First Steps: Financial Planning in Your Teen Years

I received a wonderful question from Jane, a sixteen year old female, who writes:

Last week we had a “consumer education” week at school and our school brought in some financial people to talk to us during homeroom. This made me think about money so I started searching Google and I found your site. What I should I do right now to make my future easier and safer? I am sixteen years old and a sophomore.

Jane, I am deeply impressed that you would even be asking these kinds of questions at your age. When I was in high school, such issues were pretty far from my mind.

At your age, your focus should be on getting things in place so that you can have a strong and flexible career. Right now, you’re probably not earning much income and, honestly, I wouldn’t worry too much about that at this point in time.

You should spend the rest of your high school years preparing for what you’ll do immediately after graduation. This might seem a long way off right now, but the more preparation you start right now, the better off you’ll be.

The first thing I would do is take challenging classes in school. One of the things that will hit you like a freight train in college is the difficulty of classes, particularly after your first year. Taking difficult classes now prepares you in two ways: one, you learn information now that you would have to learn later, and two, you learn strong study skills. The ability to absorb information quickly and be able to use that information quickly is perhaps the most vital skill you can learn in life at this point.

If you ever wonder how a high school class will ever help you in the real world, here’s the answer: the skills you build and master in the process of learning are what you’re really learning in those classes. You’re not necessarily learning that particular subject – you’re learning the skills needed to actually absorb that information and demonstrate that you were able to absorb it. Study skills and time management are the keys.

Don’t worry if you don’t know what career you want to follow at this point. Your first year in college will mostly be full of general education requirements anyway, so you have plenty of time. Your best bet is to simply start figuring out what you enjoy and what you don’t and building a strong and well-rounded base of knowledge, along with study skills. They will serve you well for the rest of your life.

The next thing I would do is be selective about extracurriculars, but pour yourself into the good ones. Look for extracurricular activities that are tied to learning new things and give you opportunities for leadership. Don’t join fifty clubs. Instead, focus on just two or three things and get involved with those, participating in them deeply.

Another suggestion: look for friends who are headed in a positive direction in life. Who are the other people at school who are obviously striving to get ahead and are doing many of the same things that you are? Those are the people to befriend, because you’ll form a friendship that pushes you both to new heights. Outside of that group, don’t worry about what other people think.

If you have access to people in your life that are successful, talk to them about it. Ask questions. You’ll find that most successful people are flattered by the type of questions you’d ask and they’ll be happy to help you and answer almost anything you might ask of them.

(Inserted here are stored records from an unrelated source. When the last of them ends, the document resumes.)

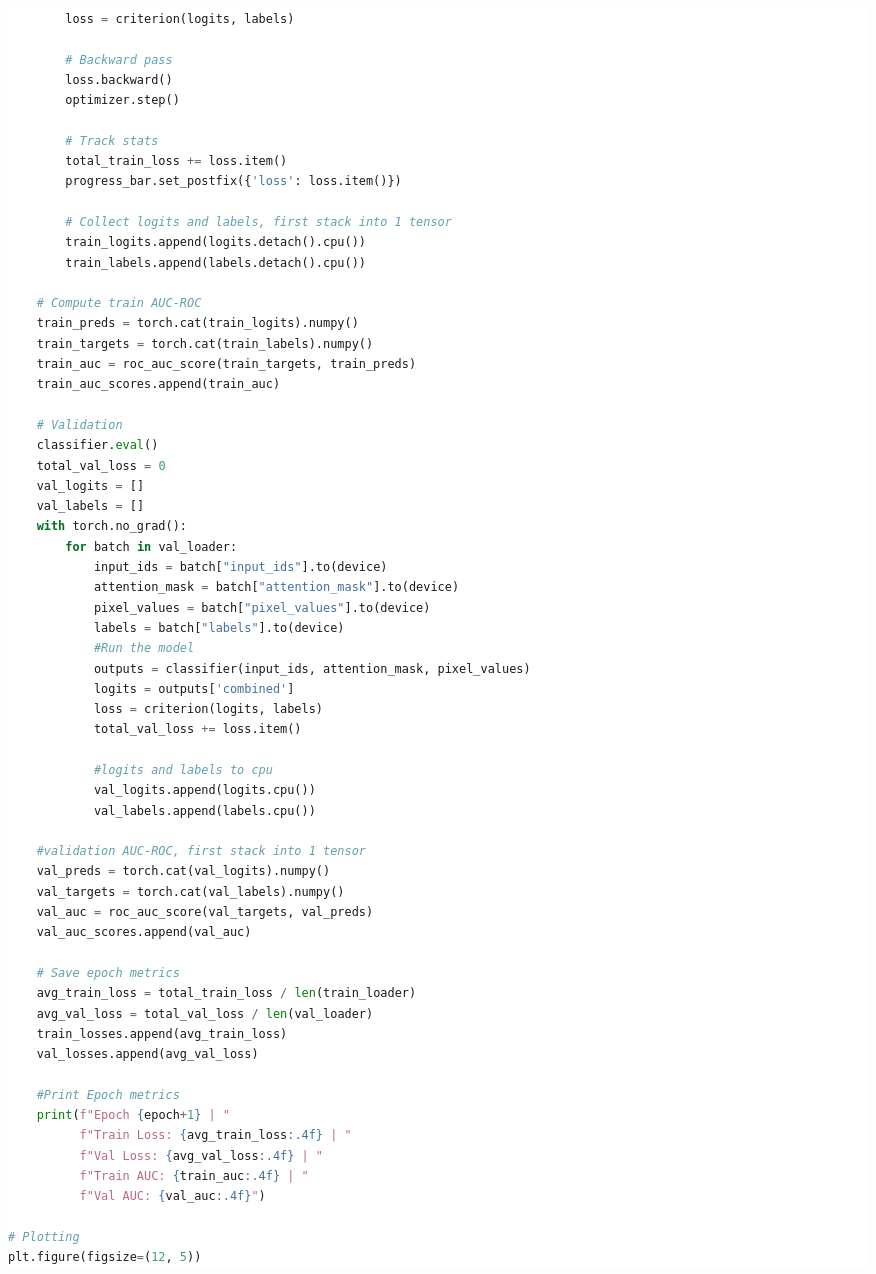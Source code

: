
 ```python
        loss = criterion(logits, labels)
        
        # Backward pass
        loss.backward()
        optimizer.step()
        
        # Track stats
        total_train_loss += loss.item()
        progress_bar.set_postfix({'loss': loss.item()})
                               
        # Collect logits and labels, first stack into 1 tensor
        train_logits.append(logits.detach().cpu())
        train_labels.append(labels.detach().cpu())
     
    # Compute train AUC-ROC
    train_preds = torch.cat(train_logits).numpy()
    train_targets = torch.cat(train_labels).numpy()
    train_auc = roc_auc_score(train_targets, train_preds)
    train_auc_scores.append(train_auc)
    
    # Validation
    classifier.eval()
    total_val_loss = 0
    val_logits = []
    val_labels = []
    with torch.no_grad():
        for batch in val_loader:
            input_ids = batch["input_ids"].to(device)
            attention_mask = batch["attention_mask"].to(device)
            pixel_values = batch["pixel_values"].to(device)
            labels = batch["labels"].to(device)
            #Run the model
            outputs = classifier(input_ids, attention_mask, pixel_values)
            logits = outputs['combined']
            loss = criterion(logits, labels)
            total_val_loss += loss.item()
    
            #logits and labels to cpu
            val_logits.append(logits.cpu())
            val_labels.append(labels.cpu())
    
    #validation AUC-ROC, first stack into 1 tensor
    val_preds = torch.cat(val_logits).numpy()
    val_targets = torch.cat(val_labels).numpy()
    val_auc = roc_auc_score(val_targets, val_preds)
    val_auc_scores.append(val_auc)
                               
    # Save epoch metrics
    avg_train_loss = total_train_loss / len(train_loader)
    avg_val_loss = total_val_loss / len(val_loader)
    train_losses.append(avg_train_loss)
    val_losses.append(avg_val_loss)
    
    #Print Epoch metrics
    print(f"Epoch {epoch+1} | "
          f"Train Loss: {avg_train_loss:.4f} | "
          f"Val Loss: {avg_val_loss:.4f} | "
          f"Train AUC: {train_auc:.4f} | "
          f"Val AUC: {val_auc:.4f}")

# Plotting
plt.figure(figsize=(12, 5))

```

What about money, then? Your first big interaction with money will come in the form of student loans when you go to college (assuming that you do). When you’re choosing a school, try to choose the school that gets you a solid education for a reasonable price. Don’t choose the most expensive one, even if it seems incredible, unless you have a way to pay for it that doesn’t involve significant loans or debt. Putting in a lot of work for scholarships during your junior and senior years of high school is worth it because they’ll directly reduce your student loans.

Similarly, avoid credit cards like the plague when you get to college. No matter how tempting the easy money is, you’ll end up paying back a lot more than you use. Just avoid them.

If you want or need a job in college, seek out any and all opportunities for employment related to your major. If you can get a job related to your major on campus, you are going to have a huge leg up. Don’t sweat it if your job is all about washing lab equipment or sorting papers or scanning documents. Sure, it’s grunt work, but so are other jobs and this grunt work helps you to start establishing relationships in your field. See if your university offers a work-study program that can get you in such a job, then, while you’re working, do everything you can to do whatever your job is as well as you can.

You should also continue that extracurricular plan – focus on a small number, but try to do great things within that small handful. You should also try to build as many friendships as you can within your field of study because those people are likely to become your peers later on.

The best situation you can be in seven years is to have a degree in hand with minimal debt and a lot of extra experiences from college for your resume along with some professional contacts. If you have those, you are going to be in fantastic shape for what’s to come in your life.